Подведем краткий итог.

Индивид — исполнитель предписанных, заданных обязанностей. Частный интерес, в котором принято видеть его основное определение, так сказать «эссенцию индивидуальности», на деле является интересом известной роли, функции или собственности, которая вменена индивиду по условиям общественного разделения труда. Сам же он есть просто вменяемая человеческая особь. Он конформен, ориентирован на «непреступное», «неотклоняющееся» поведение и нимало не страдает от недостатка приватности или своеобразия.

Что касается индивидуальности, то она, напротив, определяется установкой на оригинальность и самобытность. Нереализованность для индивидуальности — то же, что для индивида его социальная неприспособленность.

Наконец, отличительной чертой личности следует признать стремление к собственной и уважение к чужой независимости. Развитая личность возможна лишь постольку, поскольку правовая свобода признается непременным условием (предусловием) и социальной адаптации, и индивидуального самоосуществления.

Индивид существует всюду, где существует само общество. Индивидуальность — всюду, где имели место ренессансы и реформации (или хотя бы аналоги этих процессов). Личность — там и только там, где общество вступило в фазу борьбы за права человека и гражданина и где можно говорить о формировании (по крайней мере, о формировании) гражданского общества.

Разумеется, таких понятий, как индивид, индивидуальность и личность, недостаточно для построения расчлененной типологии индивидуальных феноменов. Понятия эти вообще имеют скорее социально-философский, чем собственно исторический смысл.

Оглядываясь на конкретную историю, я тут же чувствую необходимость указать на существование соответствующих зачаточных, неразвитых или вырожденных форм.

Можно, например, говорить о «протоиндивидуальности» в применении к античности (вспомним сократовского «даймона», вспомним о признании судьбической вины в трагедиях Эсхила и Софокла). Можно говорить о «частичной личности», предполагавшейся римским правом, которое не знало еще ничего подобного неотчуждаемым правам человека (в том числе и права собственности в развитом, раннебуржуазном его толковании), но гарантировало достаточно широкую частновладельческую независимость. Можно, наконец, говорить о «вырожденной личности», о «личности без индивидуальности» внутри стабилизировавшихся хозяйственных отношений капитализма (К. Маркс об отчуждении и «частном работнике», о капиталисте как «простой персонификации капитала»).

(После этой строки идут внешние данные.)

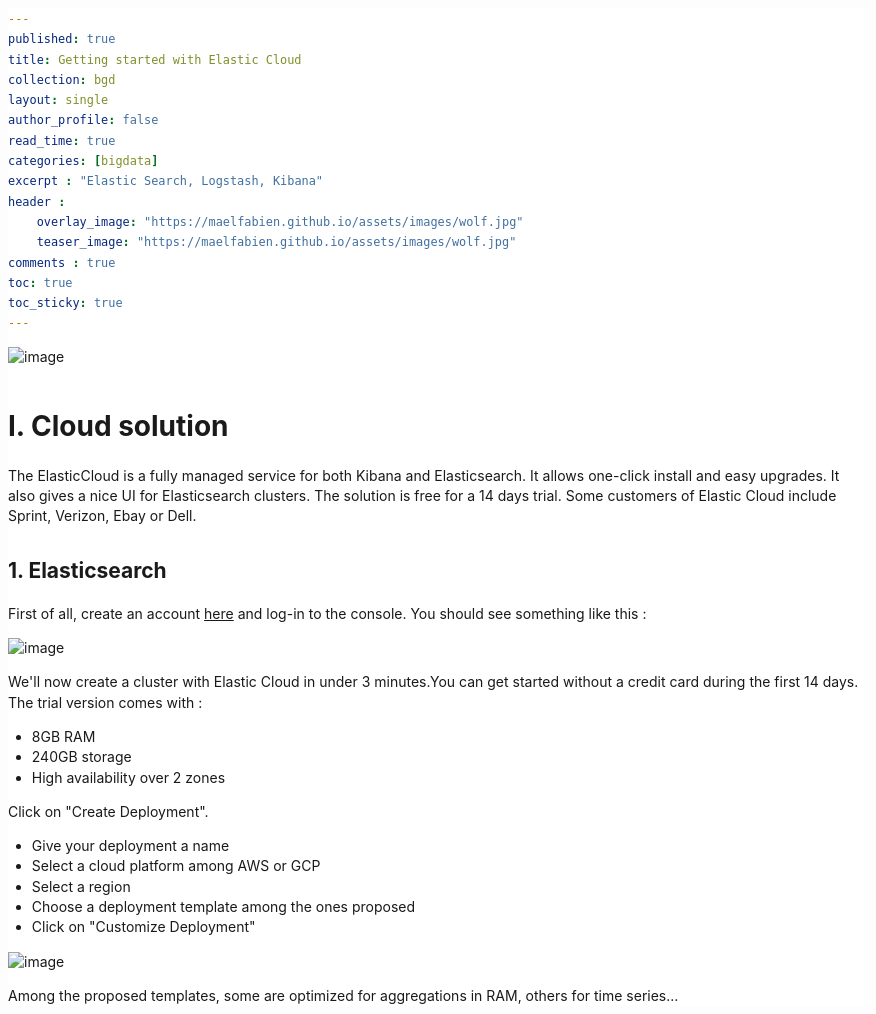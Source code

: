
 ```yaml
---
published: true
title: Getting started with Elastic Cloud
collection: bgd
layout: single
author_profile: false
read_time: true
categories: [bigdata]
excerpt : "Elastic Search, Logstash, Kibana"
header :
    overlay_image: "https://maelfabien.github.io/assets/images/wolf.jpg"
    teaser_image: "https://maelfabien.github.io/assets/images/wolf.jpg"
comments : true
toc: true
toc_sticky: true
---
```


![image](https://maelfabien.github.io/assets/images/elc.png)

# I. Cloud solution

The ElasticCloud is a fully managed service for both Kibana and Elasticsearch. It allows one-click install and easy upgrades. It also gives a nice UI for Elasticsearch clusters. The solution is free for a 14 days trial. Some customers of Elastic Cloud include Sprint, Verizon, Ebay or Dell.

## 1. Elasticsearch

First of all, create an account <span style="color:blue">[here](https://cloud.elastic.co/)</span> and log-in to the console. You should see something like this :

![image](https://maelfabien.github.io/assets/images/ela_1.png)

We'll now create a cluster with Elastic Cloud in under 3 minutes.You can get started without a credit card during the first 14 days. The trial version comes with :
- 8GB RAM
- 240GB storage
- High availability over 2 zones

Click on "Create Deployment". 
- Give your deployment a name
- Select a cloud platform among AWS or GCP
- Select a region
- Choose a deployment template among the ones proposed
- Click on "Customize Deployment"

![image](https://maelfabien.github.io/assets/images/ela_2.png)

Among the proposed templates, some are optimized for aggregations in RAM, others for time series...
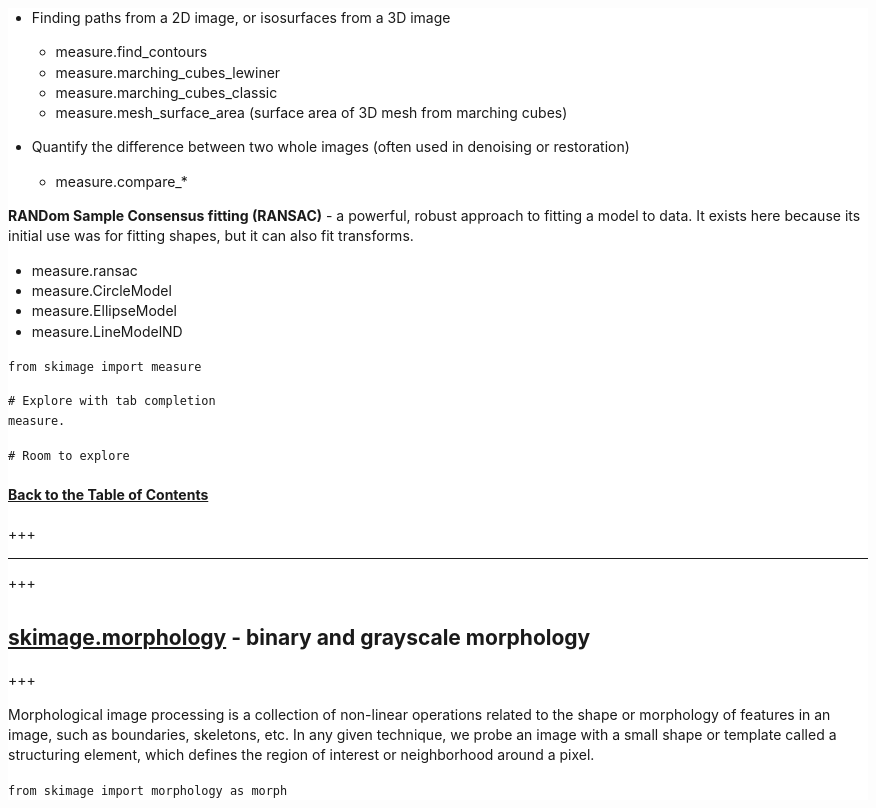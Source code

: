 
* Finding paths from a 2D image, or isosurfaces from a 3D image
  * measure.find_contours
  * measure.marching_cubes_lewiner
  * measure.marching_cubes_classic
  * measure.mesh_surface_area (surface area of 3D mesh from marching cubes)


* Quantify the difference between two whole images (often used in denoising or restoration)
  * measure.compare_*


**RANDom Sample Consensus fitting (RANSAC)** - a powerful, robust approach to fitting a model to data.  It exists here because its initial use was for fitting shapes, but it can also fit transforms.
* measure.ransac
* measure.CircleModel
* measure.EllipseModel
* measure.LineModelND


```{code-cell} python
from skimage import measure
```

```{code-cell} python
# Explore with tab completion
measure.
```

```{code-cell} python
# Room to explore
```

```{code-cell} python

```

#### [Back to the Table of Contents](#Table-of-Contents)

+++

---------------------

+++

## <a id='morphology'></a>[skimage.morphology](https://scikit-image.org/docs/stable/api/skimage.morphology.html) - binary and grayscale morphology

+++

Morphological image processing is a collection of non-linear operations related to the shape or morphology of features in an image, such as boundaries, skeletons, etc. In any given technique, we probe an image with a small shape or template called a structuring element, which defines the region of interest or neighborhood around a pixel.

```{code-cell} python
from skimage import morphology as morph
```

4. Предложенное мною различение индивида, индивидуальности и лич
ности не имеет никакого отношения к проблеме великих исторических
личностей (к вопросу об общественной роли правителей, полководцев,
вождей, индийских гуру или российских писателей), поскольку сама эта
проблема, по строгому счету, не имеет никакого отношения к типологии
индивидуальных феноменов.

Типологически Ксеркс и Тамерлан — всего лишь индивиды, великие индивиды, возвысившиеся над ордами малых. А вот Акакий Акакиевич Башмачкин — индивидуальность. Он ведь призван, взыскан к жизни «вечною идеей будущей шинели».

5. Главное препятствие к изучению индивидуальных исторических
феноменов — это, на мой взгляд, почти полный отказ от ценностно-норма
тивного подхода к истории, продиктованный вульгарно-социологическим
страхом перед ее «морализацией».

Индивидуальное в истории делается просто невидимым, если историю отказываются судить; если общечеловеческое начало вменяемости и ответственности, присутствующее уже в самом элементарном агенте исторической практики — в индивиде, концептуально отрицается на всех уровнях

этой практики; если вопрос об альтернативах допускается в историческое исследование разве что в утилитарно-рационалистическом его варианте, а не как вопрос об эпохальных нормативных конфликтах; если за нормами (особенно за нравственно-религиозными и правовыми) не признается способности провоцировать и формировать исторического субъекта вплоть до первичных, насущно материальных его запросов.

Выявление и анализ индивидуальных феноменов — дело чрезвычайно важное. Ведь обезличенная история (история объективных отношений, история социальных структур) в конце концов просто перестает быть человеческим опытом, на котором можно учиться.